▸ **INSTRUCTIONS FOR THE TASK**
Reproduce exactly, from the data that follows, the line with "秉持工匠精神，将紧跟时尚趋势", the line with "战略合作，公司与优质供应商良性互动，有力推动公司产品质量的不断改进。公司持续通过", and every line that lies between them.
☆ ☆ ☆ ☆
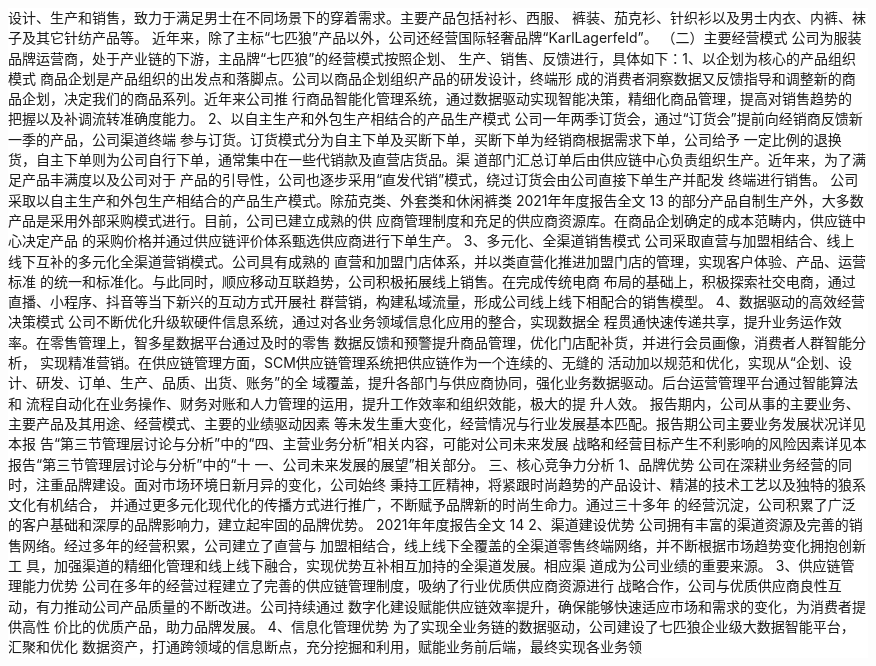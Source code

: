 设计、生产和销售，致力于满足男士在不同场景下的穿着需求。主要产品包括衬衫、西服、
裤装、茄克衫、针织衫以及男士内衣、内裤、袜子及其它针纺产品等。
近年来，除了主标“七匹狼”产品以外，公司还经营国际轻奢品牌“KarlLagerfeld”。
（二）主要经营模式
公司为服装品牌运营商，处于产业链的下游，主品牌“七匹狼”的经营模式按照企划、
生产、销售、反馈进行，具体如下：1、以企划为核心的产品组织模式
商品企划是产品组织的出发点和落脚点。公司以商品企划组织产品的研发设计，终端形
成的消费者洞察数据又反馈指导和调整新的商品企划，决定我们的商品系列。近年来公司推
行商品智能化管理系统，通过数据驱动实现智能决策，精细化商品管理，提高对销售趋势的
把握以及补调流转准确度能力。
2、以自主生产和外包生产相结合的产品生产模式
公司一年两季订货会，通过“订货会”提前向经销商反馈新一季的产品，公司渠道终端
参与订货。订货模式分为自主下单及买断下单，买断下单为经销商根据需求下单，公司给予
一定比例的退换货，自主下单则为公司自行下单，通常集中在一些代销款及直营店货品。渠
道部门汇总订单后由供应链中心负责组织生产。近年来，为了满足产品丰满度以及公司对于
产品的引导性，公司也逐步采用“直发代销”模式，绕过订货会由公司直接下单生产并配发
终端进行销售。
公司采取以自主生产和外包生产相结合的产品生产模式。除茄克类、外套类和休闲裤类
2021年年度报告全文
13
的部分产品自制生产外，大多数产品是采用外部采购模式进行。目前，公司已建立成熟的供
应商管理制度和充足的供应商资源库。在商品企划确定的成本范畴内，供应链中心决定产品
的采购价格并通过供应链评价体系甄选供应商进行下单生产。
3、多元化、全渠道销售模式
公司采取直营与加盟相结合、线上线下互补的多元化全渠道营销模式。公司具有成熟的
直营和加盟门店体系，并以类直营化推进加盟门店的管理，实现客户体验、产品、运营标准
的统一和标准化。与此同时，顺应移动互联趋势，公司积极拓展线上销售。在完成传统电商
布局的基础上，积极探索社交电商，通过直播、小程序、抖音等当下新兴的互动方式开展社
群营销，构建私域流量，形成公司线上线下相配合的销售模型。
4、数据驱动的高效经营决策模式
公司不断优化升级软硬件信息系统，通过对各业务领域信息化应用的整合，实现数据全
程贯通快速传递共享，提升业务运作效率。在零售管理上，智多星数据平台通过及时的零售
数据反馈和预警提升商品管理，优化门店配补货，并进行会员画像，消费者人群智能分析，
实现精准营销。在供应链管理方面，SCM供应链管理系统把供应链作为一个连续的、无缝的
活动加以规范和优化，实现从“企划、设计、研发、订单、生产、品质、出货、账务”的全
域覆盖，提升各部门与供应商协同，强化业务数据驱动。后台运营管理平台通过智能算法和
流程自动化在业务操作、财务对账和人力管理的运用，提升工作效率和组织效能，极大的提
升人效。
报告期内，公司从事的主要业务、主要产品及其用途、经营模式、主要的业绩驱动因素
等未发生重大变化，经营情况与行业发展基本匹配。报告期公司主要业务发展状况详见本报
告“第三节管理层讨论与分析”中的“四、主营业务分析”相关内容，可能对公司未来发展
战略和经营目标产生不利影响的风险因素详见本报告“第三节管理层讨论与分析”中的“十
一、公司未来发展的展望”相关部分。
三、核心竞争力分析
1、品牌优势
公司在深耕业务经营的同时，注重品牌建设。面对市场环境日新月异的变化，公司始终
秉持工匠精神，将紧跟时尚趋势的产品设计、精湛的技术工艺以及独特的狼系文化有机结合，
并通过更多元化现代化的传播方式进行推广，不断赋予品牌新的时尚生命力。通过三十多年
的经营沉淀，公司积累了广泛的客户基础和深厚的品牌影响力，建立起牢固的品牌优势。
2021年年度报告全文
14
2、渠道建设优势
公司拥有丰富的渠道资源及完善的销售网络。经过多年的经营积累，公司建立了直营与
加盟相结合，线上线下全覆盖的全渠道零售终端网络，并不断根据市场趋势变化拥抱创新工
具，加强渠道的精细化管理和线上线下融合，实现优势互补相互加持的全渠道发展。相应渠
道成为公司业绩的重要来源。
3、供应链管理能力优势
公司在多年的经营过程建立了完善的供应链管理制度，吸纳了行业优质供应商资源进行
战略合作，公司与优质供应商良性互动，有力推动公司产品质量的不断改进。公司持续通过
数字化建设赋能供应链效率提升，确保能够快速适应市场和需求的变化，为消费者提供高性
价比的优质产品，助力品牌发展。
4、信息化管理优势
为了实现全业务链的数据驱动，公司建设了七匹狼企业级大数据智能平台，汇聚和优化
数据资产，打通跨领域的信息断点，充分挖掘和利用，赋能业务前后端，最终实现各业务领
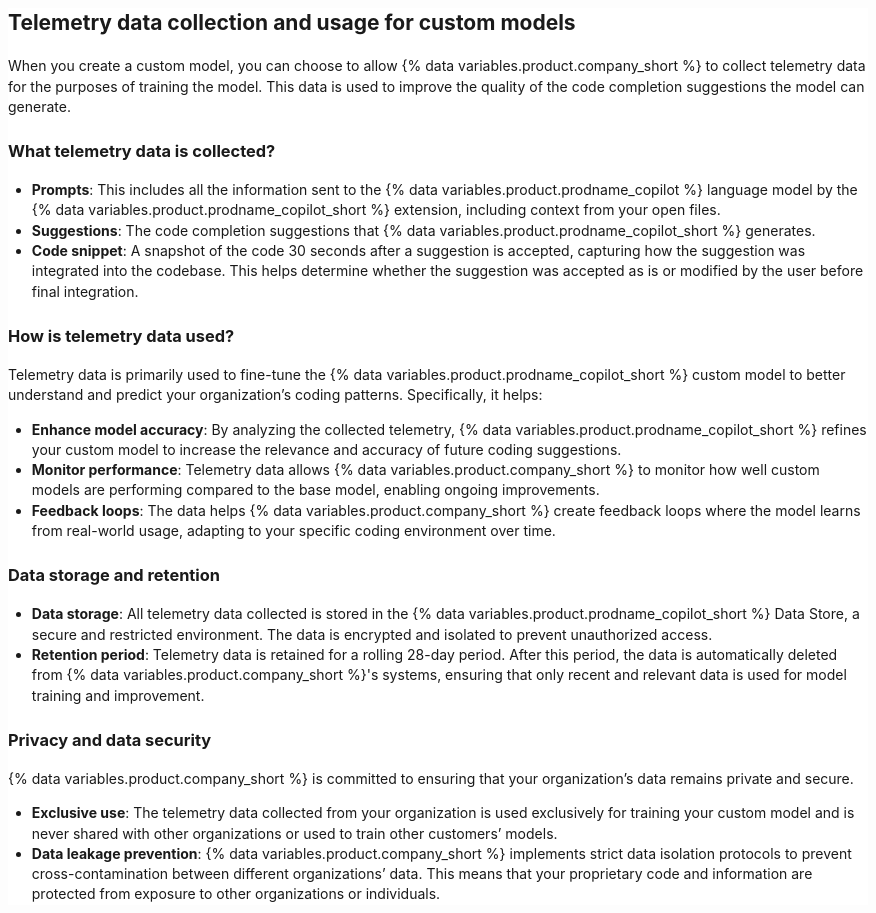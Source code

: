 ## Telemetry data collection and usage for custom models

When you create a custom model, you can choose to allow {% data variables.product.company_short %} to collect telemetry data for the purposes of training the model. This data is used to improve the quality of the code completion suggestions the model can generate.

### What telemetry data is collected?

* **Prompts**: This includes all the information sent to the {% data variables.product.prodname_copilot %} language model by the {% data variables.product.prodname_copilot_short %} extension, including context from your open files.
* **Suggestions**: The code completion suggestions that {% data variables.product.prodname_copilot_short %} generates.
* **Code snippet**: A snapshot of the code 30 seconds after a suggestion is accepted, capturing how the suggestion was integrated into the codebase. This helps determine whether the suggestion was accepted as is or modified by the user before final integration.

### How is telemetry data used?

Telemetry data is primarily used to fine-tune the {% data variables.product.prodname_copilot_short %} custom model to better understand and predict your organization’s coding patterns. Specifically, it helps:

* **Enhance model accuracy**: By analyzing the collected telemetry, {% data variables.product.prodname_copilot_short %} refines your custom model to increase the relevance and accuracy of future coding suggestions.
* **Monitor performance**: Telemetry data allows {% data variables.product.company_short %} to monitor how well custom models are performing compared to the base model, enabling ongoing improvements.
* **Feedback loops**: The data helps {% data variables.product.company_short %} create feedback loops where the model learns from real-world usage, adapting to your specific coding environment over time.

### Data storage and retention

* **Data storage**: All telemetry data collected is stored in the {% data variables.product.prodname_copilot_short %} Data Store, a secure and restricted environment. The data is encrypted and isolated to prevent unauthorized access.
* **Retention period**: Telemetry data is retained for a rolling 28-day period. After this period, the data is automatically deleted from {% data variables.product.company_short %}'s systems, ensuring that only recent and relevant data is used for model training and improvement.

### Privacy and data security

{% data variables.product.company_short %} is committed to ensuring that your organization’s data remains private and secure.

* **Exclusive use**: The telemetry data collected from your organization is used exclusively for training your custom model and is never shared with other organizations or used to train other customers’ models.
* **Data leakage prevention**: {% data variables.product.company_short %} implements strict data isolation protocols to prevent cross-contamination between different organizations’ data. This means that your proprietary code and information are protected from exposure to other organizations or individuals.

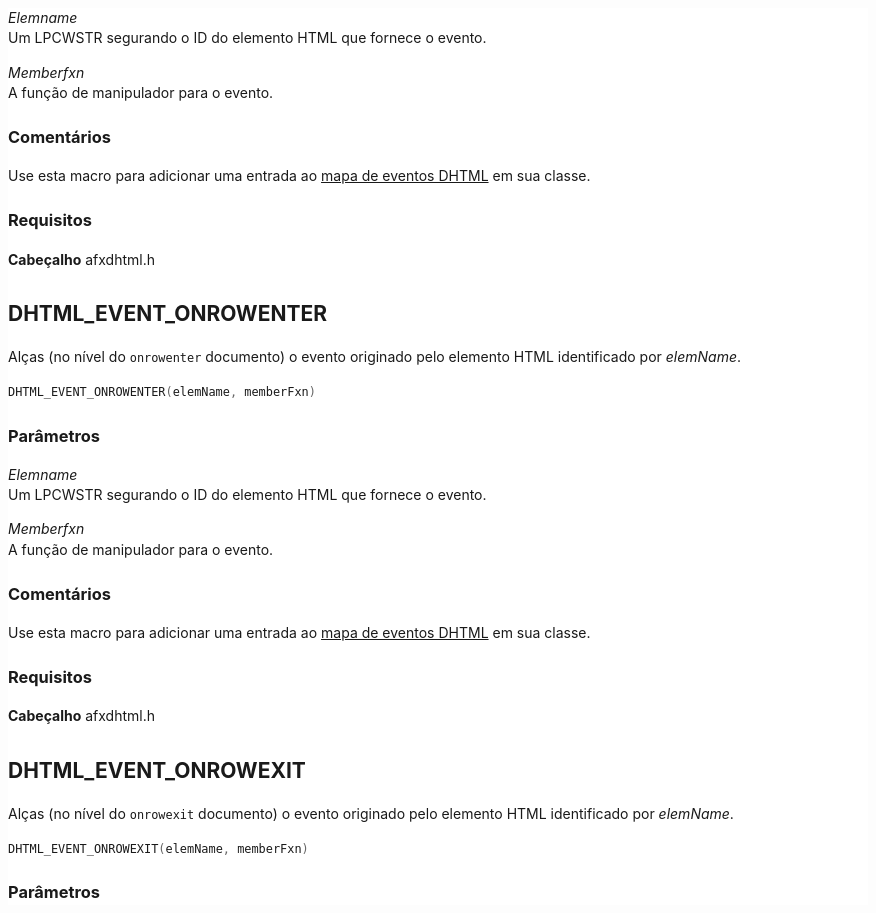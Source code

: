 *Elemname*<br/>
Um LPCWSTR segurando o ID do elemento HTML que fornece o evento.

*Memberfxn*<br/>
A função de manipulador para o evento.

### <a name="remarks"></a>Comentários

Use esta macro para adicionar uma entrada ao [mapa de eventos DHTML](#begin_dhtml_event_map_inline) em sua classe.

### <a name="requirements"></a>Requisitos

  **Cabeçalho** afxdhtml.h

## <a name="dhtml_event_onrowenter"></a><a name="dhtml_event_onrowenter"></a>DHTML_EVENT_ONROWENTER

Alças (no nível do `onrowenter` documento) o evento originado pelo elemento HTML identificado por *elemName*.

```cpp
DHTML_EVENT_ONROWENTER(elemName, memberFxn)
```

### <a name="parameters"></a>Parâmetros

*Elemname*<br/>
Um LPCWSTR segurando o ID do elemento HTML que fornece o evento.

*Memberfxn*<br/>
A função de manipulador para o evento.

### <a name="remarks"></a>Comentários

Use esta macro para adicionar uma entrada ao [mapa de eventos DHTML](#begin_dhtml_event_map_inline) em sua classe.

### <a name="requirements"></a>Requisitos

  **Cabeçalho** afxdhtml.h

## <a name="dhtml_event_onrowexit"></a><a name="dhtml_event_onrowexit"></a>DHTML_EVENT_ONROWEXIT

Alças (no nível do `onrowexit` documento) o evento originado pelo elemento HTML identificado por *elemName*.

```cpp
DHTML_EVENT_ONROWEXIT(elemName, memberFxn)
```

### <a name="parameters"></a>Parâmetros
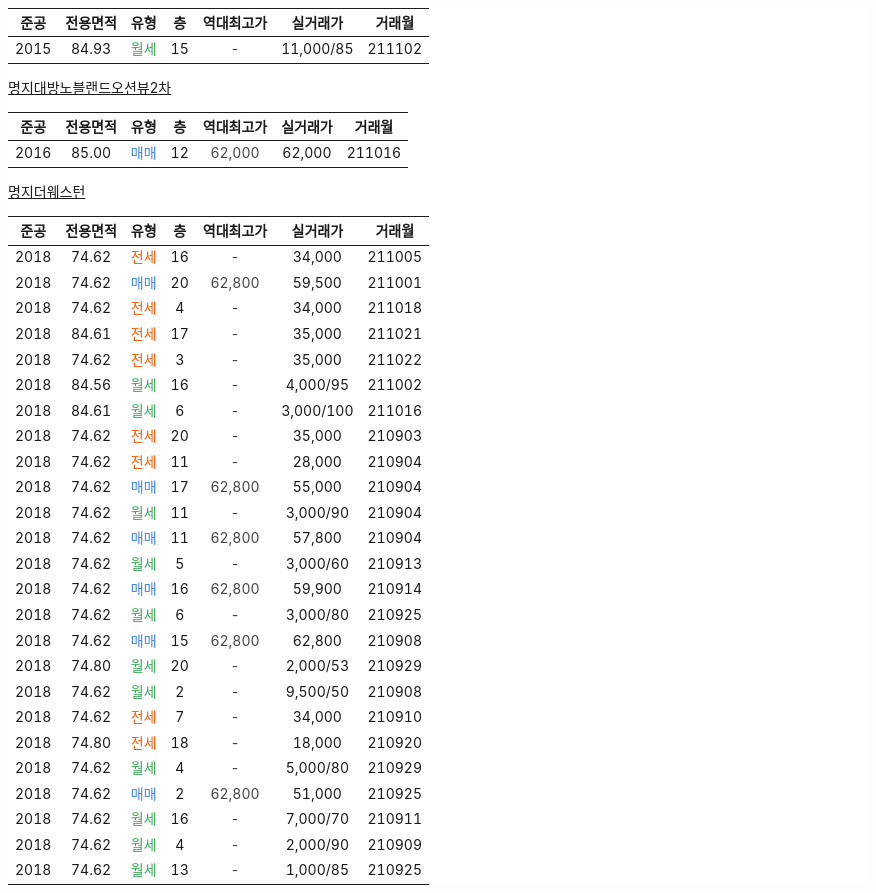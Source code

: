 |준공|전용면적|유형|층|역대최고가|실거래가|거래월|
|:---:|:---:|:---:|:---:|:---:|:---:|:---:|
|2015|84.93|<span style="color:#34a853">월세</span>|15|<span style="color:#444444">-</span>|11,000/85|211102|

[명지대방노블랜드오션뷰2차](https://search.naver.com/search.naver?query=%EB%B6%80%EC%82%B0%EA%B4%91%EC%97%AD%EC%8B%9C+%EA%B0%95%EC%84%9C%EA%B5%AC+%EB%AA%85%EC%A7%80%EB%8F%99+%EB%AA%85%EC%A7%80%EB%8C%80%EB%B0%A9%EB%85%B8%EB%B8%94%EB%9E%9C%EB%93%9C%EC%98%A4%EC%85%98%EB%B7%B02%EC%B0%A8)

|준공|전용면적|유형|층|역대최고가|실거래가|거래월|
|:---:|:---:|:---:|:---:|:---:|:---:|:---:|
|2016|85.00|<span style="color:#4285f3">매매</span>|12|<span style="color:#444444">62,000</span>|62,000|211016|

[명지더웨스턴](https://search.naver.com/search.naver?query=%EB%B6%80%EC%82%B0%EA%B4%91%EC%97%AD%EC%8B%9C+%EA%B0%95%EC%84%9C%EA%B5%AC+%EB%AA%85%EC%A7%80%EB%8F%99+%EB%AA%85%EC%A7%80%EB%8D%94%EC%9B%A8%EC%8A%A4%ED%84%B4)

|준공|전용면적|유형|층|역대최고가|실거래가|거래월|
|:---:|:---:|:---:|:---:|:---:|:---:|:---:|
|2018|74.62|<span style="color:#ff5a00">전세</span>|16|<span style="color:#444444">-</span>|34,000|211005|
|2018|74.62|<span style="color:#4285f3">매매</span>|20|<span style="color:#444444">62,800</span>|59,500|211001|
|2018|74.62|<span style="color:#ff5a00">전세</span>|4|<span style="color:#444444">-</span>|34,000|211018|
|2018|84.61|<span style="color:#ff5a00">전세</span>|17|<span style="color:#444444">-</span>|35,000|211021|
|2018|74.62|<span style="color:#ff5a00">전세</span>|3|<span style="color:#444444">-</span>|35,000|211022|
|2018|84.56|<span style="color:#34a853">월세</span>|16|<span style="color:#444444">-</span>|4,000/95|211002|
|2018|84.61|<span style="color:#34a853">월세</span>|6|<span style="color:#444444">-</span>|3,000/100|211016|
|2018|74.62|<span style="color:#ff5a00">전세</span>|20|<span style="color:#444444">-</span>|35,000|210903|
|2018|74.62|<span style="color:#ff5a00">전세</span>|11|<span style="color:#444444">-</span>|28,000|210904|
|2018|74.62|<span style="color:#4285f3">매매</span>|17|<span style="color:#444444">62,800</span>|55,000|210904|
|2018|74.62|<span style="color:#34a853">월세</span>|11|<span style="color:#444444">-</span>|3,000/90|210904|
|2018|74.62|<span style="color:#4285f3">매매</span>|11|<span style="color:#444444">62,800</span>|57,800|210904|
|2018|74.62|<span style="color:#34a853">월세</span>|5|<span style="color:#444444">-</span>|3,000/60|210913|
|2018|74.62|<span style="color:#4285f3">매매</span>|16|<span style="color:#444444">62,800</span>|59,900|210914|
|2018|74.62|<span style="color:#34a853">월세</span>|6|<span style="color:#444444">-</span>|3,000/80|210925|
|2018|74.62|<span style="color:#4285f3">매매</span>|15|<span style="color:#444444">62,800</span>|62,800|210908|
|2018|74.80|<span style="color:#34a853">월세</span>|20|<span style="color:#444444">-</span>|2,000/53|210929|
|2018|74.62|<span style="color:#34a853">월세</span>|2|<span style="color:#444444">-</span>|9,500/50|210908|
|2018|74.62|<span style="color:#ff5a00">전세</span>|7|<span style="color:#444444">-</span>|34,000|210910|
|2018|74.80|<span style="color:#ff5a00">전세</span>|18|<span style="color:#444444">-</span>|18,000|210920|
|2018|74.62|<span style="color:#34a853">월세</span>|4|<span style="color:#444444">-</span>|5,000/80|210929|
|2018|74.62|<span style="color:#4285f3">매매</span>|2|<span style="color:#444444">62,800</span>|51,000|210925|
|2018|74.62|<span style="color:#34a853">월세</span>|16|<span style="color:#444444">-</span>|7,000/70|210911|
|2018|74.62|<span style="color:#34a853">월세</span>|4|<span style="color:#444444">-</span>|2,000/90|210909|
|2018|74.62|<span style="color:#34a853">월세</span>|13|<span style="color:#444444">-</span>|1,000/85|210925|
☆ ☆ ☆ ☆
▸ **EXERCISE OUTPUT**
秉持工匠精神，将紧跟时尚趋势的产品设计、精湛的技术工艺以及独特的狼系文化有机结合，
并通过更多元化现代化的传播方式进行推广，不断赋予品牌新的时尚生命力。通过三十多年
的经营沉淀，公司积累了广泛的客户基础和深厚的品牌影响力，建立起牢固的品牌优势。
2021年年度报告全文
14
2、渠道建设优势
公司拥有丰富的渠道资源及完善的销售网络。经过多年的经营积累，公司建立了直营与
加盟相结合，线上线下全覆盖的全渠道零售终端网络，并不断根据市场趋势变化拥抱创新工
具，加强渠道的精细化管理和线上线下融合，实现优势互补相互加持的全渠道发展。相应渠
道成为公司业绩的重要来源。
3、供应链管理能力优势
公司在多年的经营过程建立了完善的供应链管理制度，吸纳了行业优质供应商资源进行
战略合作，公司与优质供应商良性互动，有力推动公司产品质量的不断改进。公司持续通过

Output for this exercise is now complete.